Copyright (c) 2011 and 2012, John O' Toole, University of Deusto
Copyright (c) 2013, John O' Toole, University College Cork
All rights reserved.

Redistribution and use in source and binary forms, with or without modification,
are permitted provided that the following conditions are met:

  Redistributions of source code must retain the above copyright notice, this
  list of conditions and the following disclaimer.

  Redistributions in binary form must reproduce the above copyright notice, this
  list of conditions and the following disclaimer in the documentation and/or
  other materials provided with the distribution.

  Neither the name of the University of Deusto nor the names of its
  contributors may be used to endorse or promote products derived from
  this software without specific prior written permission.

THIS SOFTWARE IS PROVIDED BY THE COPYRIGHT HOLDERS AND CONTRIBUTORS "AS IS" AND
ANY EXPRESS OR IMPLIED WARRANTIES, INCLUDING, BUT NOT LIMITED TO, THE IMPLIED
WARRANTIES OF MERCHANTABILITY AND FITNESS FOR A PARTICULAR PURPOSE ARE
DISCLAIMED. IN NO EVENT SHALL THE COPYRIGHT HOLDER OR CONTRIBUTORS BE LIABLE FOR
ANY DIRECT, INDIRECT, INCIDENTAL, SPECIAL, EXEMPLARY, OR CONSEQUENTIAL DAMAGES
(INCLUDING, BUT NOT LIMITED TO, PROCUREMENT OF SUBSTITUTE GOODS OR SERVICES;
LOSS OF USE, DATA, OR PROFITS; OR BUSINESS INTERRUPTION) HOWEVER CAUSED AND ON
ANY THEORY OF LIABILITY, WHETHER IN CONTRACT, STRICT LIABILITY, OR TORT
(INCLUDING NEGLIGENCE OR OTHERWISE) ARISING IN ANY WAY OUT OF THE USE OF THIS
SOFTWARE, EVEN IF ADVISED OF THE POSSIBILITY OF SUCH DAMAGE.

References

  1. in preparation

  2. B. Boashash, A. Ghazem, and J.M. O’ Toole. “Time–frequency processing of nonstationary signals: advanced TFD design to aid diagnosis with highlights from medical applications.” IEEE Signal Processing Magazine, vol. 30, no. 6, pp. 108–119, November 2013.
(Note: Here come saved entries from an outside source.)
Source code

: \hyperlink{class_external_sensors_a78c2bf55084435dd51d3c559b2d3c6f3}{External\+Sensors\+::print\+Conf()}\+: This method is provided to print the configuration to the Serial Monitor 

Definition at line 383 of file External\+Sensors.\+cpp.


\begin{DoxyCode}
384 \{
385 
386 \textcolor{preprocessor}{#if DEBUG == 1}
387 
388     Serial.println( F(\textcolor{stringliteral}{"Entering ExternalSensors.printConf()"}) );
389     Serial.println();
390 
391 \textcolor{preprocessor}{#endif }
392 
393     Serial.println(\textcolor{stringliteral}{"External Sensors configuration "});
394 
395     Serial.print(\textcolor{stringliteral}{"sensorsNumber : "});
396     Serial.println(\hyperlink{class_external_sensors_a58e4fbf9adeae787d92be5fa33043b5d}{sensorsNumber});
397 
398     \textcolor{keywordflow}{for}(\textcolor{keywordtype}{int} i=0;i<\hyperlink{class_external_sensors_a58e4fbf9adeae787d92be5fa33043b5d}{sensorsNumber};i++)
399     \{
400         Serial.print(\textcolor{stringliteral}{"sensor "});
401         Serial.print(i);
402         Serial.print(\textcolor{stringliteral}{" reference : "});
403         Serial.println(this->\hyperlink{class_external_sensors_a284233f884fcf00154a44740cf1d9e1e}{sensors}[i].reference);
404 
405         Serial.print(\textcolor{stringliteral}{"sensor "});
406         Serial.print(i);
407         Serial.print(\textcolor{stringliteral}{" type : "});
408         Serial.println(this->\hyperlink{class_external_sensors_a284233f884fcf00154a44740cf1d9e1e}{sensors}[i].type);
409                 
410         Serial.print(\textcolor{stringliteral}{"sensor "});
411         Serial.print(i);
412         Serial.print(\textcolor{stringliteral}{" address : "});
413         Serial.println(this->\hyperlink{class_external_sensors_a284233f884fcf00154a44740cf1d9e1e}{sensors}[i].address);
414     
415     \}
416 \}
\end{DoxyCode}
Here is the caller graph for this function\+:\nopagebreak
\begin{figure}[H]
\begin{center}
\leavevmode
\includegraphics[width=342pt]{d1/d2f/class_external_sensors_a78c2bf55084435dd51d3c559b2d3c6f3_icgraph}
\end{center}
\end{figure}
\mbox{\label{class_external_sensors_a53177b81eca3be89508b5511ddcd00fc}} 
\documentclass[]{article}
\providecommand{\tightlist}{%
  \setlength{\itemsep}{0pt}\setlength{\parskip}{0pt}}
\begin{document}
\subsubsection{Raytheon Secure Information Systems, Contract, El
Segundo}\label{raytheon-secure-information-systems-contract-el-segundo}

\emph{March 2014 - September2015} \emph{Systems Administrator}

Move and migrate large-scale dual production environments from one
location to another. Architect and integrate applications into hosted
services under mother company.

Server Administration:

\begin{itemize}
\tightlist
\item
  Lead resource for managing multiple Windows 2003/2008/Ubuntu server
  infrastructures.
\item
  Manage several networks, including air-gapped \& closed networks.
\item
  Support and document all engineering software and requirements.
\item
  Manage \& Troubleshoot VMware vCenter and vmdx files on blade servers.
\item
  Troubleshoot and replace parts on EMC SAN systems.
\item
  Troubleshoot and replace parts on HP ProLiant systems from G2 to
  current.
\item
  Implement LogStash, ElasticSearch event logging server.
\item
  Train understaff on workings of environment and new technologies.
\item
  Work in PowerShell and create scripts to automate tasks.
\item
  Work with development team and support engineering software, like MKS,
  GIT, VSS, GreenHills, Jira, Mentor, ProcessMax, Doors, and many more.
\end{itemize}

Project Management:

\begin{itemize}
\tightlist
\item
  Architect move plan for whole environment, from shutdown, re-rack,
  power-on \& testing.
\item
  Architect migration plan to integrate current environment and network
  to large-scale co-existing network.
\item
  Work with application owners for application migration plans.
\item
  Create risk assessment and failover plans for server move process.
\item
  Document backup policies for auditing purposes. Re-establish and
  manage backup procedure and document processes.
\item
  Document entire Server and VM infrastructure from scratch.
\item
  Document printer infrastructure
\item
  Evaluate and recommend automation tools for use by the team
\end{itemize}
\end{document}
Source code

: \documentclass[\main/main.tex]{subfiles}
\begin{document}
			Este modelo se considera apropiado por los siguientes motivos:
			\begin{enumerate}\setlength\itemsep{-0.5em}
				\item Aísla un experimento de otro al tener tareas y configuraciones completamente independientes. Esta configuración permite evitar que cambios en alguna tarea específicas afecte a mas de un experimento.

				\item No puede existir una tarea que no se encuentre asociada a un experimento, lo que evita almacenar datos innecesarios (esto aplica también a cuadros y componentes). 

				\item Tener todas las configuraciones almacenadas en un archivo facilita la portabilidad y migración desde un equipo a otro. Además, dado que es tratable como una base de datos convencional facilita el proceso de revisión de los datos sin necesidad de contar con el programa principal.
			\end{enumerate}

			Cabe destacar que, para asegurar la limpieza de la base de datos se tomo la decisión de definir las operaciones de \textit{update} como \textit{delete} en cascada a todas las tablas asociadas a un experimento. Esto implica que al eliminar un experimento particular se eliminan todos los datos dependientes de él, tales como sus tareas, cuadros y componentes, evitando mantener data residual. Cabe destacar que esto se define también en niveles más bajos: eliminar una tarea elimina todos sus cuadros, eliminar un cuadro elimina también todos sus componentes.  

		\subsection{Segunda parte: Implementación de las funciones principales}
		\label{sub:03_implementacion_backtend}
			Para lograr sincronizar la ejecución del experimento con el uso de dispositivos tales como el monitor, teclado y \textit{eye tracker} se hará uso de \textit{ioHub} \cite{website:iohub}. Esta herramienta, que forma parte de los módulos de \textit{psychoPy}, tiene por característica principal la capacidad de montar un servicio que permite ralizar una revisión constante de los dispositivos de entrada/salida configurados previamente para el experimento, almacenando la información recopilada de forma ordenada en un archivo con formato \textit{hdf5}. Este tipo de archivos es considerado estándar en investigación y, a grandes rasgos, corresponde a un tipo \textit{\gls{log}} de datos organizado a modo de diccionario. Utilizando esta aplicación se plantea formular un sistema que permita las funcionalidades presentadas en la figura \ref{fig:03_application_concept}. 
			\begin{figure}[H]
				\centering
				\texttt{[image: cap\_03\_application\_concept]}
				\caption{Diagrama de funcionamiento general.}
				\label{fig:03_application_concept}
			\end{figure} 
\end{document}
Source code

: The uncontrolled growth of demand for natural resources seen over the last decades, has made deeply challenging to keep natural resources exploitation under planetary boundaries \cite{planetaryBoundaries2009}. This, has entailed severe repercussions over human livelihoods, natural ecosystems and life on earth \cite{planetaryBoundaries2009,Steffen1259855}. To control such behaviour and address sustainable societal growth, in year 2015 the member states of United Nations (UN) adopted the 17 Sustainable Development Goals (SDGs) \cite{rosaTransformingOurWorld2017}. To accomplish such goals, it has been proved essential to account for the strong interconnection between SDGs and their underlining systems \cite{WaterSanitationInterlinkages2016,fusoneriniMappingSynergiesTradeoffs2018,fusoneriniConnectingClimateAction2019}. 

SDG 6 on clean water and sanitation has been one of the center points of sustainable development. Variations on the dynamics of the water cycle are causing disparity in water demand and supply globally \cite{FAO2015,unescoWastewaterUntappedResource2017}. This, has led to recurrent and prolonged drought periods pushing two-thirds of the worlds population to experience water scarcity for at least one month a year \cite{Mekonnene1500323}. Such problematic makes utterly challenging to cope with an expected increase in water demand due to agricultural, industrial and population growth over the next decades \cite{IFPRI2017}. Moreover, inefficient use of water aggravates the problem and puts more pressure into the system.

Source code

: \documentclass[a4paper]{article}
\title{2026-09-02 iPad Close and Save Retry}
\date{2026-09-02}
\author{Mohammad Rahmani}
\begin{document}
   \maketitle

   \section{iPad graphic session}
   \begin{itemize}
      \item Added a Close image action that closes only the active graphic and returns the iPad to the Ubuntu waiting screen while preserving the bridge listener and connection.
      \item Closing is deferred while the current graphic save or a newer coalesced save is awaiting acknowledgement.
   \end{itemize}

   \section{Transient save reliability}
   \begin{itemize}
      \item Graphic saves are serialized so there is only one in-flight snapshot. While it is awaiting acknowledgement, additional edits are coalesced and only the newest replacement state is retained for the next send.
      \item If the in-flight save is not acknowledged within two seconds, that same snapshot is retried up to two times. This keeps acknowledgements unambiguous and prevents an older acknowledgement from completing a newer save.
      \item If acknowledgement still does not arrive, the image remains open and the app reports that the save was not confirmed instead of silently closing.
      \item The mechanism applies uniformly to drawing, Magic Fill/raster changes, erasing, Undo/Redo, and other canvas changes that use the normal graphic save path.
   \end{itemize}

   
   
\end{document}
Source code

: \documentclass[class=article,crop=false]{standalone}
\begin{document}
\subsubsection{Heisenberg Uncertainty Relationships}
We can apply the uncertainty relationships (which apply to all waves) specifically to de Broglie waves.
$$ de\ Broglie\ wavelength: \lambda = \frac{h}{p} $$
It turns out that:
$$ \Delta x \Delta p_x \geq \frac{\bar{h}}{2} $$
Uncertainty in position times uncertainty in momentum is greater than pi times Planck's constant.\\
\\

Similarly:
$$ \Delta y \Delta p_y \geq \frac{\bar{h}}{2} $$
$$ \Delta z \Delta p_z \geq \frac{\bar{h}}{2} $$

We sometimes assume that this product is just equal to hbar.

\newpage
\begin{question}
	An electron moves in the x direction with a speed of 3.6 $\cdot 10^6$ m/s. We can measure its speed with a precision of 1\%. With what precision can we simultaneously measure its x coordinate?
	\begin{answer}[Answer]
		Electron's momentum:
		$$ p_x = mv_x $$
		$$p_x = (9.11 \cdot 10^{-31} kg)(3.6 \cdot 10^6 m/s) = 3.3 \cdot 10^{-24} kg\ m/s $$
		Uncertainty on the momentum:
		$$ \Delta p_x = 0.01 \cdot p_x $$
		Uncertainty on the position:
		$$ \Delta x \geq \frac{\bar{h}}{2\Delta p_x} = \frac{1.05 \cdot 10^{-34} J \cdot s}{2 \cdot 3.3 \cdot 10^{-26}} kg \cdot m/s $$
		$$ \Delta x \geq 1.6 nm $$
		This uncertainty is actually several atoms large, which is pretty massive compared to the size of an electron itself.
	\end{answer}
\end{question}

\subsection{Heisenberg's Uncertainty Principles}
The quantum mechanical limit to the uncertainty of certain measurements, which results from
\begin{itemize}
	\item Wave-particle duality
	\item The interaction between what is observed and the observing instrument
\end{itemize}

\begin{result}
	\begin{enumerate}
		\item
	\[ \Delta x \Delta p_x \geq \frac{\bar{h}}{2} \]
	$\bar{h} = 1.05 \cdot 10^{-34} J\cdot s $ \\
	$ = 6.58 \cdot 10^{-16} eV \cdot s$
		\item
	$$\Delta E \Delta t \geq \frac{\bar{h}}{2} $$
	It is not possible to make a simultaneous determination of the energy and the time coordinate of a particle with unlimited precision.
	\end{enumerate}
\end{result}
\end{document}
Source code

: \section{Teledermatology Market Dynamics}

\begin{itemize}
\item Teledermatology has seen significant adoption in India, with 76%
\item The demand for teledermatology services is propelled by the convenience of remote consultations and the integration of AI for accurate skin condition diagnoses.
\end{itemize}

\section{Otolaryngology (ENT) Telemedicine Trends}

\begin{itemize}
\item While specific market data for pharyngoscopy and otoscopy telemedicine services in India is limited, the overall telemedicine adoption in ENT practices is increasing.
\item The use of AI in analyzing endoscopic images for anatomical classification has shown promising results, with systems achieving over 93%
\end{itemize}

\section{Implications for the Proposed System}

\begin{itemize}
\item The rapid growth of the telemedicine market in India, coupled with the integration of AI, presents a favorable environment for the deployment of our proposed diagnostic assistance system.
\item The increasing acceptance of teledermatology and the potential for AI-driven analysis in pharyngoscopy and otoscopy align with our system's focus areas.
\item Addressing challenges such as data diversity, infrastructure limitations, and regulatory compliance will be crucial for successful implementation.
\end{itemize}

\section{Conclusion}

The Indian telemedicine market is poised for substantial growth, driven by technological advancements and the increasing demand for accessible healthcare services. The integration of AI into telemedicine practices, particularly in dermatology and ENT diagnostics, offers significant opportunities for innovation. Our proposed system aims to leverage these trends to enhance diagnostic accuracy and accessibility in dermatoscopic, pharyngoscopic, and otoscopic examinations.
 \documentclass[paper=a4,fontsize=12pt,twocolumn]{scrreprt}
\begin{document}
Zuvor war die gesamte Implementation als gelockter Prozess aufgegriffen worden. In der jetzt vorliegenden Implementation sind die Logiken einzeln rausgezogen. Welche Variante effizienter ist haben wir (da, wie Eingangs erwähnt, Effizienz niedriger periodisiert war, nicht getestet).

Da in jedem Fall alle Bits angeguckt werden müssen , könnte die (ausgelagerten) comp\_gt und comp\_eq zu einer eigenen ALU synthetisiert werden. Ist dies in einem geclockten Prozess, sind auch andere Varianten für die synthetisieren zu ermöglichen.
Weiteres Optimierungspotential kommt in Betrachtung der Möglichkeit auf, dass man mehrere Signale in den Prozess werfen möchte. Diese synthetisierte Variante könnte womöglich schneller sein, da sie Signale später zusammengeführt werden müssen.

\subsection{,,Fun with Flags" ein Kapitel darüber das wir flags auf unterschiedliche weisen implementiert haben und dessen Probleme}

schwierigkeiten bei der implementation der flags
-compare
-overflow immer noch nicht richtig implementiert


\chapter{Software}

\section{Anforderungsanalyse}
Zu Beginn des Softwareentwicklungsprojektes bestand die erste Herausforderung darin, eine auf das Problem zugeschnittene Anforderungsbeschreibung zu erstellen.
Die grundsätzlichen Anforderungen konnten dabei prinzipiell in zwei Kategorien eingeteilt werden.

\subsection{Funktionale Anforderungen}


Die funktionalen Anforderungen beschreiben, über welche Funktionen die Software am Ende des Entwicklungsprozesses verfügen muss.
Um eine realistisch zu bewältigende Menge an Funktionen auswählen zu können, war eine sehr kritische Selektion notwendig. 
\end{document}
  3. J.M. O’ Toole and B. Boashash, “Fast and memory-efficient algorithms for computing quadratic time–frequency distributions”, Applied and Computational Harmonic Analysis, vol. 35, no. 2, pp. 350–358, 2013.

  4. N.J. Stevenson, M. Mesbah, G.B. Boylan, P.B. Colditz, and B. Boashash, “A nonlinear model of newborn EEG with non-stationary inputs,” Annals of Biomedical Engineering, vol. 38, no. 9, pp. 3010–3021, Sep. 2010.